* Daerah merasa diabaikan
Pergantian kabinet yang terlalu cepat membuat pemerintah daerah merasa tidak mendapatkan perhatian dari pusat, karena pusat sibuk dengan urusan mereka sendiri untuk mengganti kabinet.
Oleh karena itu, daerah sering mengajukan tuntutan-tuntutan kepada pusat, namun tidak mendapat respons.
Hal ini menimbulkan rasa kedaerahan yang kemudian berujung pada gerakan separatis atau upaya untuk memisahkan diri dari pusat.
* Pemilu 1955 terhambat
Pemerintah telah merencanakan untuk melaksanakan pemilihan umum tahun 1955, tetapi program ini tidak berjalan lancar.
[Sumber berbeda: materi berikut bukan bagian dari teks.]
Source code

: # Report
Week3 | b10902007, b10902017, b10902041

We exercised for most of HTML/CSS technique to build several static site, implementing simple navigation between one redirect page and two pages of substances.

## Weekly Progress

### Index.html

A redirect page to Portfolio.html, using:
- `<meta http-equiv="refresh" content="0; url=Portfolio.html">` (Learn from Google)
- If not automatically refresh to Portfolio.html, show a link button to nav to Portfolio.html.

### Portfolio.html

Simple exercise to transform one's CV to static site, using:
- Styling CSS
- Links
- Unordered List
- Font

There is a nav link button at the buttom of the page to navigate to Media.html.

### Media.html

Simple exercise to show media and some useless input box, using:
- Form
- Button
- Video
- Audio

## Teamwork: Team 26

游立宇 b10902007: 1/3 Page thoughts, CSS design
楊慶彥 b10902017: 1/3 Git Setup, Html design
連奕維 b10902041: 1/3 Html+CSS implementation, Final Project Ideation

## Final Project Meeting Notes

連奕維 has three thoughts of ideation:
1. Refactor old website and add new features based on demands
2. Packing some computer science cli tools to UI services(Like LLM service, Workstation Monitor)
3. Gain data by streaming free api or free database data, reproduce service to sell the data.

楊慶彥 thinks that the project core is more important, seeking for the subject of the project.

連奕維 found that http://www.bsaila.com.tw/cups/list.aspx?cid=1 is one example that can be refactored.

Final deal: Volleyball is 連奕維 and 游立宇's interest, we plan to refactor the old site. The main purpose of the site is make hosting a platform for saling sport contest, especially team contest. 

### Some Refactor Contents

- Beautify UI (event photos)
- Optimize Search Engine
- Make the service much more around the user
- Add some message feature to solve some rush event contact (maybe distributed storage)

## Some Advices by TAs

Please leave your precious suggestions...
Alasannya adalah karena kabinet yang ada saat itu hanya bertahan dalam waktu yang singkat, sehingga persiapan-persiapan yang dibutuhkan tidak sempat dilakukan.
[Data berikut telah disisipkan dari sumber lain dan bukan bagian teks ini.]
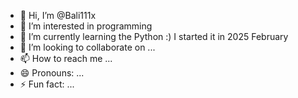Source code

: - 👋 Hi, I’m @Bali111x
- 👀 I’m interested in programming
- 🌱 I’m currently learning the Python :) I started it in 2025 February
- 💞️ I’m looking to collaborate on ...
- 📫 How to reach me ...
- 😄 Pronouns: ...
- ⚡ Fun fact: ...

<!---
Bali111x/Bali111x is a ✨ special ✨ repository because its `README.md` (this file) appears on your GitHub profile.
You can click the Preview link to take a look at your changes.
--->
Akhirnya, Pemilu 1955 baru dilaksanakan pada masa Kabinet Burhanuddin Harahap.
Pemilu 1955 dilakukan dua kali, yaitu pada tanggal 29 September 1955 dan 15 Desember 1955.
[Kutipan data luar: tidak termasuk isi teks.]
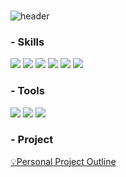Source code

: ### 
![header](https://capsule-render.vercel.app/api?type=waving&color=gradient&height=200&section=footer&text=Data%20Analyst%20EYKIM&fontSize=80&&fontColor=222222)


### - Skills
<img src="https://img.shields.io/badge/MSSQL-CC2927?style=flat-square&logo=microsoftsqlserver&logoColor=white"> <img src="https://img.shields.io/badge/MySQL-4479A1?style=flat-square&logo=mysql&logoColor=white">      <img src="https://img.shields.io/badge/Python-F5CD0E?style=flat-square&logo=Python&logoColor=white"> <img src="https://img.shields.io/badge/R-276DC3?style=flat-square&logo=R&logoColor=white">  <img src="https://img.shields.io/badge/Tableau-E97627?style=flat-square&logo=tableau&logoColor=white"> <img src="https://img.shields.io/badge/QlikSense-009848?style=flat-square&logo=qlik&logoColor=white">

### - Tools
<img src="https://img.shields.io/badge/Github-181717?style=flat-square&logo=github&logoColor=white"> <img src="https://img.shields.io/badge/Slack-4A154B?style=flat-square&logo=slack&logoColor=white"> <img src="https://img.shields.io/badge/Notion-000000?style=flat-square&logo=notion&logoColor=white">

### - Project 
[💡Personal Project Outline](https://github.com/eunyeongkimm/personal_project/tree/main/)





<!--
**eunyeongkimm/eunyeongkimm** is a ✨ _special_ ✨ repository because its `README.md` (this file) appears on your GitHub profile.

Here are some ideas to get you started:

- 🔭 I’m currently working on ...
- 🌱 I’m currently learning ...
- 👯 I’m looking to collaborate on ...
- 🤔 I’m looking for help with ...
- 💬 Ask me about ...
- 📫 How to reach me: ...
- 😄 Pronouns: ...
- ⚡ Fun fact: ...
-->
* Keluarnya Dekrit Presiden 5 Juli 1959
Untuk menyelesaikan masalah ketidakstabilan politik, Letjen AH Nasution, selaku Kepala Angkatan Darat, mengeluarkan larangan kegiatan bagi semua parpol sejak 3 Juni 1959.
Namun, keputusan ini malah memperburuk situasi, karena terjadi pemberontakan di beberapa daerah untuk merebut kekuasaan.
Untuk mengatasi masalah-masalah tersebut, Presiden Soekarno mengeluarkan Dekrit Presiden yang berisi:
* Pembubaran Konstituante* Berlakunya UUD 1945* Pembentukan MPR
Demikianlah penjelasan singkat sejarah pergantian kabinet pada masa demokrasi liberal. Semoga artikel ini bermanfaat dan menambah wawasan Anda tentang sejarah Indonesia.